Les Bourses mondiales optimistes L'évolution de la situation au
Moyen-Orient "a atténué le récit de choc inflationniste et soutenu les actions mondiales", relève M. Munnelly.
L'Europe bénéficie plus particulièrement de la réduction de la
prime de risque géopolitique: "le
marché européen est beaucoup plus dépendant en terme d'énergie, et donc plus dépendant des nouvelles autour du détroit d'Ormuz", rappelle Charlotte de Montpellier.
Sur le Vieux continent, l'indice du
CAC 40 à
Paris a terminé en forte hausse de 2,94%, le
DAX à
Francfort a gagné 2,12%,
Londres 2,15% et
Milan 2,35.
A Wall Street, vers 15H45 GMT, le
Dow Jones gagnait 1,08%, l'indice
Nasdaq, à forte coloration technologique, prenait 1,45% et l'indice élargi S&P 500 avançait de 1,09%.
"Bien que les actions américaines +sous-performent+ l'Europe mercredi, elles semblent mieux positionnées à long terme grâce à des résultats solides", note
Kathleen Brooks, directrice de la recherche chez
XTB.
Le fabricant américain de semi-conducteurs Advanced Micro Devices (AMD) était ainsi applaudi pour ses résultats trimestriels supérieurs aux attentes et ses prévisions jugées encourageantes. Son titre s'envolait de 17,55% vers 15H45 GMT.

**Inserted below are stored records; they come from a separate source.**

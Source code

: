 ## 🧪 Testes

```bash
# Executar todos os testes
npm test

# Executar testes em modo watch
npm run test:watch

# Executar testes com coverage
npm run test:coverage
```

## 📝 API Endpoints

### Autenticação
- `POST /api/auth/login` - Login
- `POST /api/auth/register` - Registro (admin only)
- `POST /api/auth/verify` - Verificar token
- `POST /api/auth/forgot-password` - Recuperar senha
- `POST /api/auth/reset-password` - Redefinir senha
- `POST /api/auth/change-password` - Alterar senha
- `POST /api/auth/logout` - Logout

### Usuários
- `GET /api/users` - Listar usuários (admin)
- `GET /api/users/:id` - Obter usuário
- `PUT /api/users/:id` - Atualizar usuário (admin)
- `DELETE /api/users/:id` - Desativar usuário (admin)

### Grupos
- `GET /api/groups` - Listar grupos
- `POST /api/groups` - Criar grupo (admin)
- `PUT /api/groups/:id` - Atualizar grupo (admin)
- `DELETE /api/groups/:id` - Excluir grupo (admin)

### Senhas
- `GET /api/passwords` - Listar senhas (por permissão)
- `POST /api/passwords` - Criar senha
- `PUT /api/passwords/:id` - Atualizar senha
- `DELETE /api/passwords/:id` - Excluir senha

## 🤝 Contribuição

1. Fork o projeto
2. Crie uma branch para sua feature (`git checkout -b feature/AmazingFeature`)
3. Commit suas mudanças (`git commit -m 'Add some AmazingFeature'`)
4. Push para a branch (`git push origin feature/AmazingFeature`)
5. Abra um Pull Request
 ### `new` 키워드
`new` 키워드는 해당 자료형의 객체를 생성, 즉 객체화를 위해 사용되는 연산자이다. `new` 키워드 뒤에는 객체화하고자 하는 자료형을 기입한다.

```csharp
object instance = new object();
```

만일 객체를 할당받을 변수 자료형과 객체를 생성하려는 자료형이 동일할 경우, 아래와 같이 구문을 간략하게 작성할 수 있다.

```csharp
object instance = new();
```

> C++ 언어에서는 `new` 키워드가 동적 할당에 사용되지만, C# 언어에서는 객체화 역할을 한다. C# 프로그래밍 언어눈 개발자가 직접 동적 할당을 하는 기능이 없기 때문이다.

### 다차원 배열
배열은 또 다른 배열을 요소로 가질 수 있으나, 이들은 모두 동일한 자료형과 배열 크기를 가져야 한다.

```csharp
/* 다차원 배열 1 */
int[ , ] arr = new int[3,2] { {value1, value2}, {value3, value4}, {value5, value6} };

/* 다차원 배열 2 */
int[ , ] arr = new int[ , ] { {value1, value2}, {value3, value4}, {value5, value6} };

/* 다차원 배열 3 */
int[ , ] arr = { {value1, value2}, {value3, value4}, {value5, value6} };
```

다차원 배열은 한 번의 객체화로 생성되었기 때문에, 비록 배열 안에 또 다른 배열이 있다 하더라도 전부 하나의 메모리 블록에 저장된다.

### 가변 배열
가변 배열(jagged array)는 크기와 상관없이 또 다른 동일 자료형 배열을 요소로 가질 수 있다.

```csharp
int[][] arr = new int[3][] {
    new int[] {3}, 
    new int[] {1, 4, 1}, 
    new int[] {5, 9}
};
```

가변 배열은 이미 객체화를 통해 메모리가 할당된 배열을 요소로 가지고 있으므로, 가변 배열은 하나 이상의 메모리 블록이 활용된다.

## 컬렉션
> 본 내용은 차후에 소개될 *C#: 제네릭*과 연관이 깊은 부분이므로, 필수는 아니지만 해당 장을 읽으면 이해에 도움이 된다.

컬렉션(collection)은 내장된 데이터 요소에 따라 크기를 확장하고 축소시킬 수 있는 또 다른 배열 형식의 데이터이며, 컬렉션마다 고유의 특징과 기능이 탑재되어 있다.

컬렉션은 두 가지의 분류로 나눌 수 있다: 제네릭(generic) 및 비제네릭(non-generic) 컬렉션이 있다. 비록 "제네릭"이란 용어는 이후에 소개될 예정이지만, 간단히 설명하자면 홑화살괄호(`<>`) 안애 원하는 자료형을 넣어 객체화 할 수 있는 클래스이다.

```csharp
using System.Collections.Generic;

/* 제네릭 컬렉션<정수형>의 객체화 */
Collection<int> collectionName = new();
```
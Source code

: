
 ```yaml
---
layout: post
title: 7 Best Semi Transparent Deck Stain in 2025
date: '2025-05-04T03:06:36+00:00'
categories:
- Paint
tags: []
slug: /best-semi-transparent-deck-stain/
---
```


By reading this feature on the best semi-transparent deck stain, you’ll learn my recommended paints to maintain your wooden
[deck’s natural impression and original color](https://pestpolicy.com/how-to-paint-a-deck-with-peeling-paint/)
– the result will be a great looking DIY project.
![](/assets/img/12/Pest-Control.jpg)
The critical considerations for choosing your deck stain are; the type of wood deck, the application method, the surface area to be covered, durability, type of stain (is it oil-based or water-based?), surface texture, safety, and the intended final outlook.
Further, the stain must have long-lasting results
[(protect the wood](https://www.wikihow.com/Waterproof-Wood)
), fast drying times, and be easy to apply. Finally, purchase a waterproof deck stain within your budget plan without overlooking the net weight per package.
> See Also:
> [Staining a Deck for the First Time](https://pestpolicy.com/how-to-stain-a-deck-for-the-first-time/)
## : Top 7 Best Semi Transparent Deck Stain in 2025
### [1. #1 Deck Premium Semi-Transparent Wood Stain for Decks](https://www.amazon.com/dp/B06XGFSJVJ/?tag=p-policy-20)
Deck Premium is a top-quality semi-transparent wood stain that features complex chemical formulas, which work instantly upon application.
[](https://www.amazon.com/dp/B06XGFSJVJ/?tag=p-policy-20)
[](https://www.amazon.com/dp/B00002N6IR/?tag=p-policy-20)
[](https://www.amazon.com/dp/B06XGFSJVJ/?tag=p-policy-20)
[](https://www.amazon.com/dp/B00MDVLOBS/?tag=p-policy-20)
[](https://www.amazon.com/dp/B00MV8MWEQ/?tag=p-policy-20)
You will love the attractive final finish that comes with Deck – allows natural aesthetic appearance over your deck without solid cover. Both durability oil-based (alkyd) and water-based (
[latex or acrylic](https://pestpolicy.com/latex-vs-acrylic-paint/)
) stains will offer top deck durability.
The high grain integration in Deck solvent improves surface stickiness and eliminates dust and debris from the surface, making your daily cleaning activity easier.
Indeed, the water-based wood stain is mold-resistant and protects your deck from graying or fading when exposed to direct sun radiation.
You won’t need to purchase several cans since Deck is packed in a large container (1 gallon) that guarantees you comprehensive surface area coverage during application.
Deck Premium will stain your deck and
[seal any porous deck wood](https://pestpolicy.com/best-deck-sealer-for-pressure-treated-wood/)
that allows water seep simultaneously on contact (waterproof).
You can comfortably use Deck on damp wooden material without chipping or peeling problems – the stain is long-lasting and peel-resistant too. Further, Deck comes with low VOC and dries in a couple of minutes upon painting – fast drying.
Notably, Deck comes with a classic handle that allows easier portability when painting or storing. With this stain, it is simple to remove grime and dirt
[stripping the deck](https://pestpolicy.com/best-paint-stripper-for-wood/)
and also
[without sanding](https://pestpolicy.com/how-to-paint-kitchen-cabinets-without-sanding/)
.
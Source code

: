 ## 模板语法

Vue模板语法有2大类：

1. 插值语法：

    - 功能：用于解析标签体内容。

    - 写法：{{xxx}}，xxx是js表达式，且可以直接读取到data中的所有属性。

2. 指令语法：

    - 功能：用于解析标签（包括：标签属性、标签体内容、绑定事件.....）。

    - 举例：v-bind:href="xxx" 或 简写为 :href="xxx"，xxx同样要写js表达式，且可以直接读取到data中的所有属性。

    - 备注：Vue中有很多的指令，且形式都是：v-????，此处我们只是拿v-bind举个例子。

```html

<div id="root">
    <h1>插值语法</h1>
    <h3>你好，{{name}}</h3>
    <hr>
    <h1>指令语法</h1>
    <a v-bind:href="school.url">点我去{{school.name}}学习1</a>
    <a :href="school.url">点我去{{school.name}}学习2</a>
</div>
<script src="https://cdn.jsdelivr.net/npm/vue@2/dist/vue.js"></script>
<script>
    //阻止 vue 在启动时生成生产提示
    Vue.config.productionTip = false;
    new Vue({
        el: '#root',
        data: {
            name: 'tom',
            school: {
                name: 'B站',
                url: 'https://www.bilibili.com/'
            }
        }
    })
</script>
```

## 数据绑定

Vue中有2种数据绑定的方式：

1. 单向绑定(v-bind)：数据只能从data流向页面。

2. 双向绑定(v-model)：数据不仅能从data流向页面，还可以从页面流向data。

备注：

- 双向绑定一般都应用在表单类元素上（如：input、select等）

Dans l'ensemble aux Etats-Unis, "la saison des résultats est absolument remarquable au niveau du secteur de la technologie", souligne Mme de Montpellier.
Détente sur le marché des tauxLa détente s'observait également sur le
marché de la dette des Etats, avec une baisse des rendements obligataires "à mesure que les inquiétudes inflationnistes liées à l'énergie commencent à s'atténuer", note Daniela Hathorn.
Le rendement du "Bund", le taux d'emprunt allemand à échéance dix ans, référence en Europe, repassait sous le seuil des 3% (2,99%) contre 3,06% la veille. Le recul de son équivalent français était tout aussi net (3,62% contre 3,71% la veille).
Les rendements britanniques à 10 ans repassaient pour leur part sous les 5% (4,93% contre 5,06% mardi).